December 5th, 2023 at 10:23 AM ^

I hate the NCAA with a passion - they are the most inept and reactive administrative org in the world. 

But this is a pretty radical proposal by them - even would allow the bigger schools to increase number of scholarships, or in the words of the article, do away with the maximum limit.

Not saying the NCAA has changed - but they can definitely see the writing on the wall and are making their last "power grab" while they still can...

ex dx dy

December 5th, 2023 at 10:40 AM ^

Why are they needed anymore?

Uh, because if a bunch of schools want to play sports against each other, they need some administrative framework to collectively decide on the rules they're going to play by?

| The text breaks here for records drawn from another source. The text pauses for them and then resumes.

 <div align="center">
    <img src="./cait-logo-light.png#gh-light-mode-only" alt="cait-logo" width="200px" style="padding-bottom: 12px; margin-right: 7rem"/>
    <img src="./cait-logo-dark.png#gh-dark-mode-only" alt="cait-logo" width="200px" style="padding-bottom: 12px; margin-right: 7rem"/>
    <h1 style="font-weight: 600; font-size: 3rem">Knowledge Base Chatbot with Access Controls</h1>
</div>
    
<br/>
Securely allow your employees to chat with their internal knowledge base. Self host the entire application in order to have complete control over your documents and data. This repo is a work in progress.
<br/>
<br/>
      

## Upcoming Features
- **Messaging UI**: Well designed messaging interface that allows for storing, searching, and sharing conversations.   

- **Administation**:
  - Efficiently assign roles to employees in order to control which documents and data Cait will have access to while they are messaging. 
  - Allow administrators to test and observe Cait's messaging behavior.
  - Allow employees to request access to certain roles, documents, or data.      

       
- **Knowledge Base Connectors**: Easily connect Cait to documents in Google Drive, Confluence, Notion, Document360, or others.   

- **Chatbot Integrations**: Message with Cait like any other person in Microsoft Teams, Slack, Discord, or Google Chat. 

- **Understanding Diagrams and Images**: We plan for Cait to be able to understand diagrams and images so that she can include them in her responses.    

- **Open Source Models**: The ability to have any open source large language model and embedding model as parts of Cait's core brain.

Without the NCAA, some conference could decide that field goals are worth 4 points and touchdowns are worth 5. They could make the field 200 yards long and 4 yards wide. They could allow targeting and disallow cleats. They could just hire NFL players to play their games for them.

This is not to mention the other 23 sports the NCAA organizes, including the postseason tournaments for every sport other than FBS football.

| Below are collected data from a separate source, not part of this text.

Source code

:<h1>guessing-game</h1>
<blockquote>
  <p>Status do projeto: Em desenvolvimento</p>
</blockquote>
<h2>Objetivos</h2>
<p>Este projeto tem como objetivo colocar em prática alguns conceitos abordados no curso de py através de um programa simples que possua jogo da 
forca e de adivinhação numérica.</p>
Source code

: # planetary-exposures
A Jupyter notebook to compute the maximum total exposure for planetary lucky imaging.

The NCAA definitely has problems but the idea that college athletics can exist without some sort of governing body is completely asinine.

Hail Harbo

December 5th, 2023 at 10:49 AM ^

College football existed long before the NCAA, created at the behest of President Theodore Roosevelt, to regulate the safety of players and prevent paid ringers from participating.  

Seems things have come full circle.  Whereas the NCAA was created to prevent paid ringers, now the NCAA is on the fast track to encourage it.

ex dx dy

December 8th, 2023 at 10:44 AM ^

That's true, but not the whole story. There were organizations for regulating individual sports before the NCAA, and football was the exception, not the rule, in that there was no governing body for intercollegiate football contests. As soon as any college sport started operating at any kind of scale, a governing body developed for it.

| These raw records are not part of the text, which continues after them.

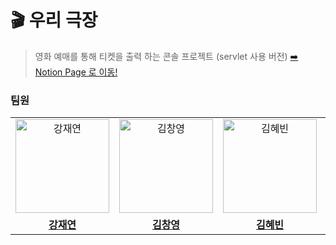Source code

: # 🎬 우리 극장
> 영화 예매를 통해 티켓을 출력 하는 콘솔 프로젝트 (servlet 사용 버전)
[➡️ Notion Page 로 이동!](https://www.notion.so/51c929feb26741f7b09c9f462b63fe5e)

### 팀원
<table>
  <tr>
    <td align="center">
      <a href="https://github.com/riverkite0708">
        <img src="https://github.com/riverkite0708.png" alt="강재연" width="150" height="150"/>
      </a>
    </td>
    <td align="center">
      <a href="https://github.com/kimchang0">
        <img src="https://github.com/kimchang0.png" alt="김창영" width="150" height="150"/>
      </a>
    </td>
    <td align="center">
      <a href="https://github.com/qbobl5">
        <img src="https://github.com/qbobl5.png" alt="김혜빈" width="150" height="150"/>
      </a>
    </td>
    <td align="center">
      <a href="https://github.com/apple6346654">
        <img src="https://github.com/apple6346654.png" alt="정성윤" width="150" height="150"/>
      </a>
    </td>
  </tr>
   <tr>
    <td align="center">
      <a href="https://github.com/riverkite0708">
        <b>강재연</b>
      </a>
    </td>
    <td align="center">
      <a href="https://github.com/kimchang0">
        <b>김창영</b>
      </a>
    </td>
    <td align="center">
      <a href="https://github.com/qbobl5">
        <b>김혜빈</b>
      </a>
    </td>
     <td align="center">
      <a href="https://github.com/apple6346654">
        <b>정성윤</b>
      </a>
    </td>
  </tr>
</table>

Perhaps that's the better model: a different governing body for each sport. But in any case, from almost the very beginning of intercollegiate athletics, everyone understood there needed to be a third-party organization setting rules.

Alton

December 5th, 2023 at 10:29 AM ^

Okay, I am a cynic.  Here is what I think is going on--the NCAA is trying to prove that it isn't them preventing athletes from being compensated, it's the schools.  They are creating this "free-for-all" subdivision that no school is going to willingly join, and then they will tell the athletes "hey, don't sue us, sue your Universities. They're the ones not joining our unlimited compensation division. We want you to get paid, and set up this structure so you could, but your school opted out."  Win-win for the NCAA.

 

dragonchild

December 5th, 2023 at 10:34 AM ^

Calling out a "we tried" DoA proposal isn't cynicism.  It's a ploy as common as farts in Congress; that makes your take realistic.  That goes double considering it's coming from the NCAA.

They're losing lawsuits left and right and are on the verge of extinction, but still don't want to give up a penny of unearned revenue.